In B A produced let A V be taken equal to the sine of 45 degrees; and drawing and producing V H, it will cut the arch of the quadrant C N A in the midst in N, and the same arch again in O, and the strait line D C in T, so that D T will be equal to the sine of 45 degrees, or to the strait line A V; also the strait line V H will be equal to the strait line H I, or the sine of 60 degrees.
For the square of A V is equal to two squares of the semiradius; and consequently the square of V H is equal to three squares of the semiradius. But H I is a mean proportional between the semiradius and three semiradii; and, therefore, the square of H I is equal to three squares of the semiradius. Wherefore H I is equal to H V. But because A D is cut in the midst in H, therefore V H and H T are equal; and, therefore, also D T is equal to the sine of 45 degrees. In the radius B A let B X be taken equal to the sine of 45 degrees; for so V X will be equal to the radius; and it will be as V A to A H the semiradius, so V X the radius to X N the sine of 45 degrees. Wherefore V H produced passes through N. Lastly, upon the centre V with the radius V A let the arch of a circle be drawn cutting V H in Y; which being done, V Y will be equal to H O (for H O is, by construction, equal to the sine of 45 degrees) and Y H will be equal to O T; and, therefore, V T passes through O. All which was to be demonstrated.
I will here add certain problems, of which if any analyst can make the construction, he will thereby be able to judge clearly of what I have now said concerning the dimension of a circle. Now these problems are nothing else (at least to sense) but certain symptoms accompanying the construction of the [first] and [third figure] of this chapter.

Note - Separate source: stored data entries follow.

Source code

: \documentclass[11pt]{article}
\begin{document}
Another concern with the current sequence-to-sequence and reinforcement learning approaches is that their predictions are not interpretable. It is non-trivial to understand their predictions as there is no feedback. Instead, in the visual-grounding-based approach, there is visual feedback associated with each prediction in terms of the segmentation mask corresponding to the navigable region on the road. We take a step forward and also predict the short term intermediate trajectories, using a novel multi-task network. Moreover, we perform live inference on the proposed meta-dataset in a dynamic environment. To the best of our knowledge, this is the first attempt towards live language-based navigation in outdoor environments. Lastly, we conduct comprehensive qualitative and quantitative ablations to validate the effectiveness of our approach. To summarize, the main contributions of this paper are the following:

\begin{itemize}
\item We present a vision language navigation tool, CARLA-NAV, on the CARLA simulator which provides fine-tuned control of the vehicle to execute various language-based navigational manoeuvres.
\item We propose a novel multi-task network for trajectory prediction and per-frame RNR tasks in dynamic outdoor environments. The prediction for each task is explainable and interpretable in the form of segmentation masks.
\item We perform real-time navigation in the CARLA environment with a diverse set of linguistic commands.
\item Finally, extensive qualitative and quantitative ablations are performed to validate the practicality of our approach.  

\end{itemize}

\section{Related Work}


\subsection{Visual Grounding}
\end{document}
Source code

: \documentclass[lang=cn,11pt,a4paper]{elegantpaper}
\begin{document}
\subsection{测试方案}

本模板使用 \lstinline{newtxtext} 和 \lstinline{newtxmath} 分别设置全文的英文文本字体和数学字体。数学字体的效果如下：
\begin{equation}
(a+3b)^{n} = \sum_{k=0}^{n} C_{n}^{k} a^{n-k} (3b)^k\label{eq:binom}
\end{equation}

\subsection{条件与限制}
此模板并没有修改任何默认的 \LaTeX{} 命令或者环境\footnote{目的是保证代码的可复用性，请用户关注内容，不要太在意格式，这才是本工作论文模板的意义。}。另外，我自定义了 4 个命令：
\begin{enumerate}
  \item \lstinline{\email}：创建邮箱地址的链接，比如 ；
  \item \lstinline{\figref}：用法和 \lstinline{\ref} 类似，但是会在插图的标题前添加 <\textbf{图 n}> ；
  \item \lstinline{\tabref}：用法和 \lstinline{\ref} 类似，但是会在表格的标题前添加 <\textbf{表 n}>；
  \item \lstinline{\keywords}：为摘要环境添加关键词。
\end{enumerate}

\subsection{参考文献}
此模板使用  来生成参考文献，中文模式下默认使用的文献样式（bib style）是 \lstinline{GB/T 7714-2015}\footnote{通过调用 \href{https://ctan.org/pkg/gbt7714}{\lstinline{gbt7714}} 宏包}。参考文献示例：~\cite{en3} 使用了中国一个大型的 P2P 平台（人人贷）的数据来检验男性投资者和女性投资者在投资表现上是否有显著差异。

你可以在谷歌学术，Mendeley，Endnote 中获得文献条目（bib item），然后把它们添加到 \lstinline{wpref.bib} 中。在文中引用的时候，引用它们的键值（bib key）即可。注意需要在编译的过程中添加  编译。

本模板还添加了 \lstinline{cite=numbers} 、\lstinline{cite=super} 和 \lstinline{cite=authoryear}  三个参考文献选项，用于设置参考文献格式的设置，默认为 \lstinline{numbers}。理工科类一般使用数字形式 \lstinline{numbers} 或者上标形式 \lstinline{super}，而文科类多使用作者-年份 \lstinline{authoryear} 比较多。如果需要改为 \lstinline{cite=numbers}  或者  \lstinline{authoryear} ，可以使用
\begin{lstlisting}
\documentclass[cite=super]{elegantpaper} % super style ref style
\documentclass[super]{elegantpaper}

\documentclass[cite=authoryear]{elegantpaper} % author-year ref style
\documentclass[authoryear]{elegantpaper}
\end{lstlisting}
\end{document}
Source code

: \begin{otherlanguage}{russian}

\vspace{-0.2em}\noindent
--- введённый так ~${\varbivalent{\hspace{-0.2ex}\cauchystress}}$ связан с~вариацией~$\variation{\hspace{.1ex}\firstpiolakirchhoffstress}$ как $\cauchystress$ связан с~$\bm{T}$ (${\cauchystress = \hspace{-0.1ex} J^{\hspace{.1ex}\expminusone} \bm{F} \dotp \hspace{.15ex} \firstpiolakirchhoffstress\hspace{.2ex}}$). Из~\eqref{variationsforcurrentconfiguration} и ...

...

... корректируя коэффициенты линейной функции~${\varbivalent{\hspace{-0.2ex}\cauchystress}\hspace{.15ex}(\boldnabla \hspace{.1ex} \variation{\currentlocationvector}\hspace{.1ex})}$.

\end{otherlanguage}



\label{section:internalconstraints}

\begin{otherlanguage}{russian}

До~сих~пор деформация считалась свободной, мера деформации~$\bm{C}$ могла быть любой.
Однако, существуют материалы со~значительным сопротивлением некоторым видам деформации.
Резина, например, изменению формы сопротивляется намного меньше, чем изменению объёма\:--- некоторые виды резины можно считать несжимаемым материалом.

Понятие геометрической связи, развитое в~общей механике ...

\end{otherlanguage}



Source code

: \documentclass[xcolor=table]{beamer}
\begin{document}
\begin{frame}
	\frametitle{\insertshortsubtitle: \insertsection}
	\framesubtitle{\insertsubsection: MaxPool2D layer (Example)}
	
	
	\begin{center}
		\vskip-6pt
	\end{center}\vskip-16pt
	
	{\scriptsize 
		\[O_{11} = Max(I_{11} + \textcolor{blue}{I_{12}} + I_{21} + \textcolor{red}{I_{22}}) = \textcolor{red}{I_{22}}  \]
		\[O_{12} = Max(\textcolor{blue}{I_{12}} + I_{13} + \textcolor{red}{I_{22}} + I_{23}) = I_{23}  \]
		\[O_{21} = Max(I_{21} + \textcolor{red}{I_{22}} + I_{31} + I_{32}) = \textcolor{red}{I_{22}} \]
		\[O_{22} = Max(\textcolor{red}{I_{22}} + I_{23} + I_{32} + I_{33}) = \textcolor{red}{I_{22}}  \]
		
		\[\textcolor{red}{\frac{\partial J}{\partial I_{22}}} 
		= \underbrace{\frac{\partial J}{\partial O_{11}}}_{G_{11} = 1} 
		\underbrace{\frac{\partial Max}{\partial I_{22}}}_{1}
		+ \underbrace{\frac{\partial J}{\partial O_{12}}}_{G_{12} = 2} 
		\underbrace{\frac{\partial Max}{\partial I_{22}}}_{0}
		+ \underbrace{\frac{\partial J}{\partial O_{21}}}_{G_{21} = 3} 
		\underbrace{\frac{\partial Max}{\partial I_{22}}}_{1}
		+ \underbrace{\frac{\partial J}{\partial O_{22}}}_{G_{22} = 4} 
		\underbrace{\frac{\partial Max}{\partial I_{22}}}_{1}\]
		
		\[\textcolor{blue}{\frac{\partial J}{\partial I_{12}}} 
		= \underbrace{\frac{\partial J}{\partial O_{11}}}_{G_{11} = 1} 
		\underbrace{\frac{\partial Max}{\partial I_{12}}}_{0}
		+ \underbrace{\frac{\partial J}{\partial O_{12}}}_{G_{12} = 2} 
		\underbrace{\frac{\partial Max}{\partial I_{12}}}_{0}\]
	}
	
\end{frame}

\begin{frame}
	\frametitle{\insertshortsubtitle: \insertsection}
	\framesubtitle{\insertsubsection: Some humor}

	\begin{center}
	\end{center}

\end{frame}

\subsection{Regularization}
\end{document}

Describing, therefore, again, the square A B C D (in [fig. 5]) and the three quadrants A B D, B C A and D A C, let the diagonals A C and B D be drawn, cutting the arches B H D and C I A in the middle in H and I; and the strait lines E F and G L, dividing the square A B C D into four equal squares, and trisecting the arches B H D and C I A, namely, B H D in K and M, and C I A in M and O. Then dividing the arch B K in the midst in P, let Q P the sine of the arch B P, be drawn and produced to R, so that Q R be double to Q P; and, connecting K R, let it be produced one way to B C in S, and the other way to B A produced in T. Also let B V be made triple to B S, and consequently, (by the [second article] of this chapter) equal to the arch B D. This construction is the same with that of the first figure, which I thought fit to renew discharged of all lines but such as are necessary for my present purpose.